With AM biotyping, we identified FC features that distinguished individual AM biotypes from controls. For instance, while demonstrating predominantly lower FCs, mild and moderate AM showed lower supramarginal gyrus (SMG) FCs with the caudate and higher SMG FCs with the insula, respectively, relative to controls. The SMG is a hub of the ventral attention network; a post-hoc explanation is that, while mild alcohol misuse influences the functional integrity of the saliency network, more severe alcohol misuse may lead to compensatory increase in SMG connectivity to support processing of salient stimuli and working memory/executive control, as subserved by the insula and caudate. These findings are broadly consistent with studies implicating the saliency/attention networks in alcohol use severity and relapse [62,63,64]. Both mild and comorbid AM biotypes showed less drinking severity (relative to moderate AM) and lower dorsolateral prefrontal cortex (dlPFC) FCs with the cerebellum, as compared to controls. An earlier study showed that youth with vs. without a family history of alcoholism showed less response in both the dlPFC and cerebellum during risky decision-making [65]. As impulsivity and sensation seeking represent a critical feature of early alcohol use, one might speculate that disrupted dlPFC cerebellum FCs may characterize this early stage of alcohol misuse and/or dispose individuals to problem drinking. Finally, characterized by higher antisocial scores, comorbid but not mild or moderate AM showed higher dlPFC FCs with the temporal, including the temporal pole, and parietal cortices. The temporal cortex is known for its role in processing social emotions and interaction with the PFC in decision making in social contexts [66]. Inmates with higher psychopathic traits showed altered hemodynamic response in the dlPFC and functional connectivity between temporal, parietal and prefrontal cortices when viewing morally laden interactions [67]. These findings appear to suggest a distinct neural marker of comorbid AM that may not be directly related to alcohol misuse.

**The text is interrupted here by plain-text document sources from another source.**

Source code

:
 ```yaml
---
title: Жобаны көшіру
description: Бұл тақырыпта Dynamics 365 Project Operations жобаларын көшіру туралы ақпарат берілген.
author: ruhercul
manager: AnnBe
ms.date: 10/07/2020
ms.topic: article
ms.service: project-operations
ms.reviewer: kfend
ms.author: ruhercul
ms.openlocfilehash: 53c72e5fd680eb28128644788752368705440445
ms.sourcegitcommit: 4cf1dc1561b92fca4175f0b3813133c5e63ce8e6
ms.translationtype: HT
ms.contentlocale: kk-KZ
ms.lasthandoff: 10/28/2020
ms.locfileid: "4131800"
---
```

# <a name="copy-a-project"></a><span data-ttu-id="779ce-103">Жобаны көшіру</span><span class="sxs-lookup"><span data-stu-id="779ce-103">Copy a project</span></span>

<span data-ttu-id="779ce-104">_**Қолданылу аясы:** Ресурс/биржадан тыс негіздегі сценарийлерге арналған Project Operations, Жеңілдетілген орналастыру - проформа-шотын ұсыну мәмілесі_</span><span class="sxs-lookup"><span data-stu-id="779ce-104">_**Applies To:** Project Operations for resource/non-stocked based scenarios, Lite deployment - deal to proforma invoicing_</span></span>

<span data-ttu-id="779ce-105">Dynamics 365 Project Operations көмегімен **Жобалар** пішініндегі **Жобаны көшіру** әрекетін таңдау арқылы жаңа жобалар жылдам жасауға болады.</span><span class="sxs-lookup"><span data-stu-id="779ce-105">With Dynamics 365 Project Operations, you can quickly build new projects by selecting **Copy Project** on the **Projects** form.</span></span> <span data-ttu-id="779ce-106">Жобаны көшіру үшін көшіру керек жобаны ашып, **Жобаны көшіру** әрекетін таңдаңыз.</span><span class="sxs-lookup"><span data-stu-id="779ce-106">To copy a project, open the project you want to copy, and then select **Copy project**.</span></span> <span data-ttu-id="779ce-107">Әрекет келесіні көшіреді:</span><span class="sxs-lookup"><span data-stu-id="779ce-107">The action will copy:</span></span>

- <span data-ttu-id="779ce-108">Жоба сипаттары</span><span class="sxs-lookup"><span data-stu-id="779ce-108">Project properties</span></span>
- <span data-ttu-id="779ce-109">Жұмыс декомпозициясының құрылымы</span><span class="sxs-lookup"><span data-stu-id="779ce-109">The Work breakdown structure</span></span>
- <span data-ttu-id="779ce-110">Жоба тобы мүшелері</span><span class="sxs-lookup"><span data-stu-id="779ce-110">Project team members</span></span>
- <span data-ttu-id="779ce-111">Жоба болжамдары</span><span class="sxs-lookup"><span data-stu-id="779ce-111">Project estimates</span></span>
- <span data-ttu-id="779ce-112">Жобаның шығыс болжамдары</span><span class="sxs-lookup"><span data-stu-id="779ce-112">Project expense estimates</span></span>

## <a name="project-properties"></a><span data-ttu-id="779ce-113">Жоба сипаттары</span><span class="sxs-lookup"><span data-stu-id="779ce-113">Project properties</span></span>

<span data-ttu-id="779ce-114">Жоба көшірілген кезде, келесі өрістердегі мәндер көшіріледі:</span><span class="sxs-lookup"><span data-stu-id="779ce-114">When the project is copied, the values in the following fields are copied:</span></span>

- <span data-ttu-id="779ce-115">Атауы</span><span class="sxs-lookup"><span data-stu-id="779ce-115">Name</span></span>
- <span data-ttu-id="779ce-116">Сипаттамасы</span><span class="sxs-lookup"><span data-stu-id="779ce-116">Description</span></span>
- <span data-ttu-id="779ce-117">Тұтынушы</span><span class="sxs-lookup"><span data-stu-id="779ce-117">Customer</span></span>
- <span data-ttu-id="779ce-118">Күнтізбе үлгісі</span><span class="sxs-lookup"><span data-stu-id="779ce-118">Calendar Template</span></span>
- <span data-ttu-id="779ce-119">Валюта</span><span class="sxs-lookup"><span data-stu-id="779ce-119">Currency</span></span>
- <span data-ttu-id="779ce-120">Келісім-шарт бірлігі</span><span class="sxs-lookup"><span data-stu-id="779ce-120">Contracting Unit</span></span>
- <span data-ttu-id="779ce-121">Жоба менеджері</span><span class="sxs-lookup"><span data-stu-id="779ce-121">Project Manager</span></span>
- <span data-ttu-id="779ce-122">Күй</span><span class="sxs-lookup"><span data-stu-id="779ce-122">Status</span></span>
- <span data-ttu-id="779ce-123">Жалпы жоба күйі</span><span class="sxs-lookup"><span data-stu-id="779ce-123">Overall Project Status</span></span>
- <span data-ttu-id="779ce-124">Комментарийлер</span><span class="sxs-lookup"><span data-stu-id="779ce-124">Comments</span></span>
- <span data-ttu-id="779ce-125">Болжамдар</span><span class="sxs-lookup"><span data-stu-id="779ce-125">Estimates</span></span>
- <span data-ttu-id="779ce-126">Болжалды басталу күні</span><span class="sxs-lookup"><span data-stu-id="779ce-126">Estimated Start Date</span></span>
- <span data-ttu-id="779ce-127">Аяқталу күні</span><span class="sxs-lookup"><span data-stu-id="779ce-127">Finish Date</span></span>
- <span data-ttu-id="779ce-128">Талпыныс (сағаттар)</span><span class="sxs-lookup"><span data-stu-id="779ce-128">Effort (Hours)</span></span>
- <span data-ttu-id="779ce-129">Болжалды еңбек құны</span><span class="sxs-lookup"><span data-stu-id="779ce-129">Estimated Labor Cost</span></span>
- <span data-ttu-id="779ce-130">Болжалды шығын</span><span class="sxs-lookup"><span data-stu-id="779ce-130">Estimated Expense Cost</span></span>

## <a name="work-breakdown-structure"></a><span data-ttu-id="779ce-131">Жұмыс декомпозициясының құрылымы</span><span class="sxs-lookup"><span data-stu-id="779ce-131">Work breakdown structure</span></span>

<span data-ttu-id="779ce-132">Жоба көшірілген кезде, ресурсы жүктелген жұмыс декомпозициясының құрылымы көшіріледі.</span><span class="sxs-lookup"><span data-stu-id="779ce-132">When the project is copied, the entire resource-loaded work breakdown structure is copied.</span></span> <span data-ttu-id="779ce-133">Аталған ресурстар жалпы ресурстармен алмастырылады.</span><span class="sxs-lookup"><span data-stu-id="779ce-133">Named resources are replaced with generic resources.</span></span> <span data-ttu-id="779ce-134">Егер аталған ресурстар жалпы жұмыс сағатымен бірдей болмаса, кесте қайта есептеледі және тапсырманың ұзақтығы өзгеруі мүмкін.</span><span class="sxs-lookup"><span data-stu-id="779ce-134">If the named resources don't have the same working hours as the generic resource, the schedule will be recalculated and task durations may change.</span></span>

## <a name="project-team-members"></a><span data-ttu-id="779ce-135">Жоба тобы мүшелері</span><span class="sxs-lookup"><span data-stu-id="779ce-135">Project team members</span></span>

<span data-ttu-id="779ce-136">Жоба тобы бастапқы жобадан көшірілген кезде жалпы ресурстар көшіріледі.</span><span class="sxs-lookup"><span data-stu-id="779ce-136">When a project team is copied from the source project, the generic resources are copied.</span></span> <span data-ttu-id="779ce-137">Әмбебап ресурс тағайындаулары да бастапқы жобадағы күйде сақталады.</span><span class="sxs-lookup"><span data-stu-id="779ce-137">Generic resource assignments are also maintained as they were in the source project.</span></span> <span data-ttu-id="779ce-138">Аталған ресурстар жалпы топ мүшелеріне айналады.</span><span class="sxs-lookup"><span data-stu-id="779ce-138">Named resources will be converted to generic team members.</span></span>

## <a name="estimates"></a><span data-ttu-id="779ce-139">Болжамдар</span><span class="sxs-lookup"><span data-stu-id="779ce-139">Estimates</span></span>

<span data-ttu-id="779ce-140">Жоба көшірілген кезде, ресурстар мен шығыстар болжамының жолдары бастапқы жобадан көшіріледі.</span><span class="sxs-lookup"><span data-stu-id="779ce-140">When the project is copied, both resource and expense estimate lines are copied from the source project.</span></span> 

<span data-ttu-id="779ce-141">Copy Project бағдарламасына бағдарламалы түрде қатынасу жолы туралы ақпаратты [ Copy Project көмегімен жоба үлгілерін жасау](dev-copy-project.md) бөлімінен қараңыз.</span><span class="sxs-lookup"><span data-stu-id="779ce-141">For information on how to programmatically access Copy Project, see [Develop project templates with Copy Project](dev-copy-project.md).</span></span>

Genetic association tests identified a significant SNP (rs16930842) of LINC01414 for the comorbid AM at a LD adjusted Bonferroni corrected P-value (P = 3.51E-5), a finding validated in the replication set (P = 0.01). LINC01414 was reported in an early GWAS to be correlated with AUD and antisocial behavior [68], consistent with the current findings.

Several limitations need to be considered for the study. First, the discovery and replication samples were recruited from a single study site; an independent test sample would be needed to eliminate potential site confounds. On the other hand, we did not use the replication set in training the classifiers, thus providing more objective validation as compared with many other AUD classification studies (e.g., [37, 39, 69]). Second, although considered large for imaging studies, the HCP sample size was relatively small for genetic association tests. Thus, we did not perform a GWAS; rather, we extracted SNPs from prior GWAS and identified one significant SNP with LD adjusted Bonferroni correction. Third, although the current data enable analyses of brain circuits, genetics, and behavior at the level of individual subjects [70], the HCP was not a study specifically of alcohol misuse; more alcohol use-related information (e.g., withdrawal symptom severity) would have helped in explaining the differences among mild, comorbid and moderate AM biotypes. Finally, other neural markers such as gray matter volumes and graph-theoretic network measures can also be used as features in our biotyping and classification scheme [71,72,73,74]. We intend to pursue these metrics as features in more studies.